Friday, May 27, 2011

What I've Learned Linky Party

Karla over at Life In Special Education is hosting a linky party! The rules are simple: link up and list as many things as you can think of that you've learned this year or over the years teaching. They can be funny, serious, or anything in between! Head on over to link up! :)

Things I've Learned:
* Kids crave consistency and discipline. Even though I was taught this in college, it's hard to believe until you really see it in place and are a witness to how much it affects them!

* You can't please everyone. No matter how hard you work, there is always going to be a teacher, a parent, an administrator... somebody... that is unhappy or expects more from you. You can only do your best and that's it.

* Kids are 150 bajillion% unpredictable. They will never cease to surprise you, amaze you, and take your breath away... While it may not always be a good thing that they surprise you with, it's definitely worth journaling or blogging about so you can look back on it later and laugh. Because you will. :)

* The kids that frustrate you the most, also tend to be the ones that love you the most. It amazes that I can be at complete odds with a student and he can be so angry with me, and then he can turn around and defend me to someone else or rub my back as we walk down the hall asking if the baby is treating me well today. This kind of goes with the above bullet point, but it's a well-learned lesson. Even though this kid frustrates me beyond reason, I know he'll be one I'm worrying about next year when I'm at my new school.

* I will more than likely go without receiving credit or acknowledgment for my hard work, tears, labor, or ridiculous hours. Obviously we don't do what we do for the credit, but it's nice to get when it does finally come around. Just don't expect it.

* Piggybacking off the above "lesson", there will always be a teacher (or teachers) that can't stand that you put in extra hours, create your own units/lessons, go the extra mile and will talk nasty about you. It's hurtful and it causes difficulty when working with those peers, but you have to remember who you are doing all of that for and press on. There will always be someone who is jealous (at least that's what I like to think) of your talents. ;)

* Hugs, kid-drawn pictures, random priceless (meaningless to most people that aren't teachers) gifts, and whispered sweet nothings in your ear are the absolute best thing that can happen to you no matter what kind of day you're having. I can't tell you how many times my day has turned around just by getting a hug in the hallway or classroom, or having a kid shout "I love you!" as they run out the door to catch the bus because I've made that big of an impact on their life. You really can't top it!

* I would much rather read with a group of my kids, have a lively discussion about the differences between a movie and a novel (this was super fun after reading Percy Jackson this year!), or teach/play games than hand out worksheets. Worksheets don't teach you about who your kids really are... conversations, journals, and interactions teach you. Here I am, 4 more days of school left, and I'm still being surprised by the little people in my classroom!

* Lightbulb moments are the absolute most satisfying moments in your teaching career. There is nothing that can even come close to seeing a child finally "get" what you've taught them in a million different ways trying to find that way to make it click for them.

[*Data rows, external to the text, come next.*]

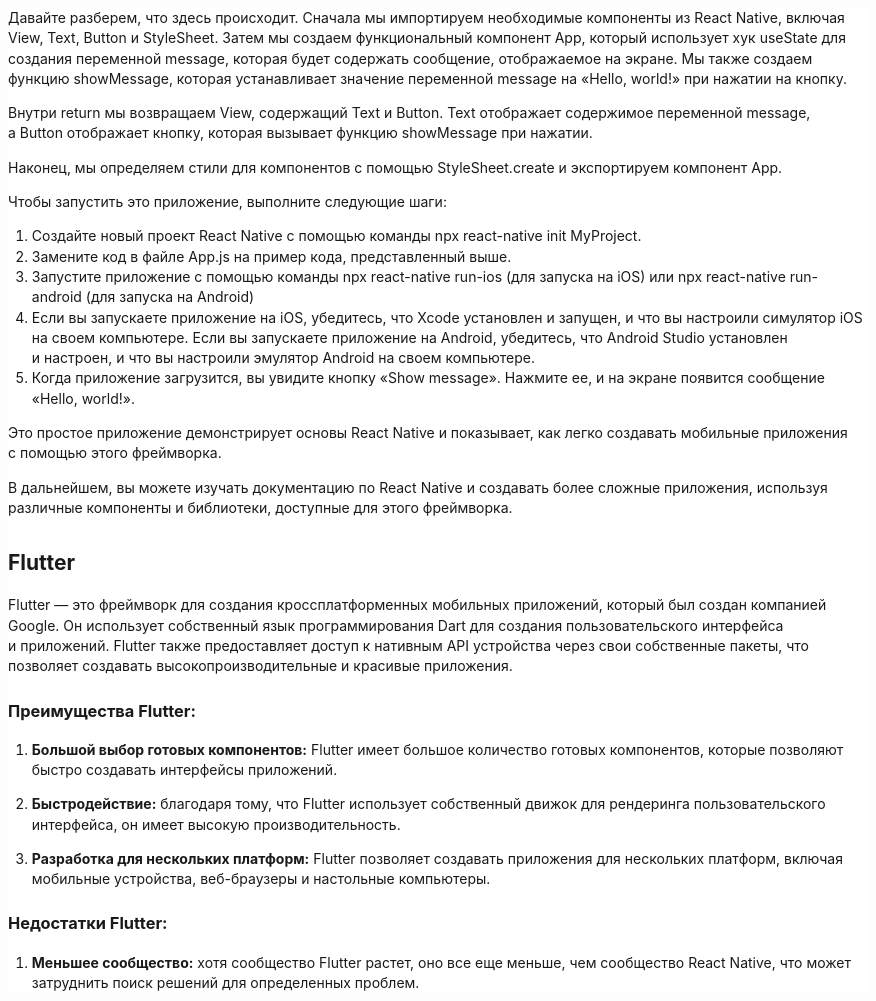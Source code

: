 Давайте разберем, что здесь происходит. Сначала мы&nbsp;импортируем необходимые компоненты из&nbsp;React Native, включая View, Text, Button и&nbsp;StyleSheet. Затем мы&nbsp;создаем функциональный компонент App, который использует хук useState для создания переменной message, которая будет содержать сообщение, отображаемое на&nbsp;экране. Мы&nbsp;также создаем функцию showMessage, которая устанавливает значение переменной message на&nbsp;&laquo;Hello, world!&raquo; при нажатии на&nbsp;кнопку.

Внутри return мы&nbsp;возвращаем View, содержащий Text и&nbsp;Button. Text отображает содержимое переменной message, а&nbsp;Button отображает кнопку, которая вызывает функцию showMessage при нажатии.

Наконец, мы&nbsp;определяем стили для компонентов с&nbsp;помощью StyleSheet.create и&nbsp;экспортируем компонент App.

Чтобы запустить это приложение, выполните следующие шаги:

1. Создайте новый проект React Native с&nbsp;помощью команды npx react-native init MyProject.
2. Замените код в&nbsp;файле App.js на&nbsp;пример кода, представленный выше.
3. Запустите приложение с&nbsp;помощью команды npx react-native run-ios (для запуска на&nbsp;iOS) или npx react-native run-android (для запуска на&nbsp;Android)
4. Если вы&nbsp;запускаете приложение на&nbsp;iOS, убедитесь, что Xcode установлен и&nbsp;запущен, и&nbsp;что вы&nbsp;настроили симулятор iOS на&nbsp;своем компьютере. Если вы&nbsp;запускаете приложение на&nbsp;Android, убедитесь, что Android Studio установлен и&nbsp;настроен, и&nbsp;что вы&nbsp;настроили эмулятор Android на&nbsp;своем компьютере.
5. Когда приложение загрузится, вы&nbsp;увидите кнопку &laquo;Show message&raquo;. Нажмите&nbsp;ее, и&nbsp;на&nbsp;экране появится сообщение &laquo;Hello, world!&raquo;.

Это простое приложение демонстрирует основы React Native и&nbsp;показывает, как легко создавать мобильные приложения с&nbsp;помощью этого фреймворка.

В&nbsp;дальнейшем, вы&nbsp;можете изучать документацию по&nbsp;React Native и&nbsp;создавать более сложные приложения, используя различные компоненты и&nbsp;библиотеки, доступные для этого фреймворка.

## Flutter

Flutter&nbsp;&mdash; это фреймворк для создания кроссплатформенных мобильных приложений, который был создан компанией Google. Он&nbsp;использует собственный язык программирования Dart для создания пользовательского интерфейса и&nbsp;приложений. Flutter также предоставляет доступ к&nbsp;нативным API устройства через свои собственные пакеты, что позволяет создавать высокопроизводительные и&nbsp;красивые приложения.

### Преимущества Flutter:

1. **Большой выбор готовых компонентов:** Flutter имеет большое количество готовых компонентов, которые позволяют быстро создавать интерфейсы приложений.

2. **Быстродействие:** благодаря тому, что Flutter использует собственный движок для рендеринга пользовательского интерфейса, он&nbsp;имеет высокую производительность.

3. **Разработка для нескольких платформ:** Flutter позволяет создавать приложения для нескольких платформ, включая мобильные устройства, веб-браузеры и&nbsp;настольные компьютеры.

### Недостатки Flutter:

1. **Меньшее сообщество:** хотя сообщество Flutter растет, оно все еще меньше, чем сообщество React Native, что может затруднить поиск решений для определенных проблем.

* Sometimes, you have to go against the grain and do what you know is right. I do not care what anyone says: teaching a child how to take the TAKS test is NOT the same thing as teaching a child how to read and truly comprehend and interact with a storyline. I've had to learn to stand my ground (which can be lonely sometimes) and teach my kids using my belief system about reading and creating life-long readers. I don't want my students to leave my room hating books like my husband does! :(

* Kids come from all walks of life with all kinds of experience you can't imagine them having, or missing out on experiences you can't imagine them not having. I have a little boy in my class right now that has incredibly involved parents and a great home life, but is always asking me about zoos and aquariums and I really just want to take him and introduce him to the amazingness that is our zoo!! And the new aquarium that's opening in Grapevine in July!! It's so hard to know things about your students and know that you are limited in what you can do for them.

* I love teaching blogs. It's so nice to know that there are others out there that feel the same that I do about so many things, and that I'm not near as alone as I sometimes feel. Thank you all for your encouragement, generosity, and creativity! Y'all rock!! :)

* No matter how frustrated I get with political crap at school, grumpy parents/teachers, kids and situations I can't change... I can't imagine doing anything else for a living. Because at the end of the day, when I can finally push all that aside and take a deep breath and remember that tomorrow is a new day... I love LOVE love my job!

I could go on for awhile, but I'm going to stop! Go link up and share your lessons!! :)


  1. I loved reading your list. I have just become one of your followers! Have a great summer!

    Amy (aka Science Stuff)

  2. Another person who has loved reading your list and I am glad to find your blog. Great post, thanks for sharing!

  3. Awesome list...I can totally relate to the whole list! We aren't in this alone even though we may feel alone...and we do it for OUR kids! I'm following you too!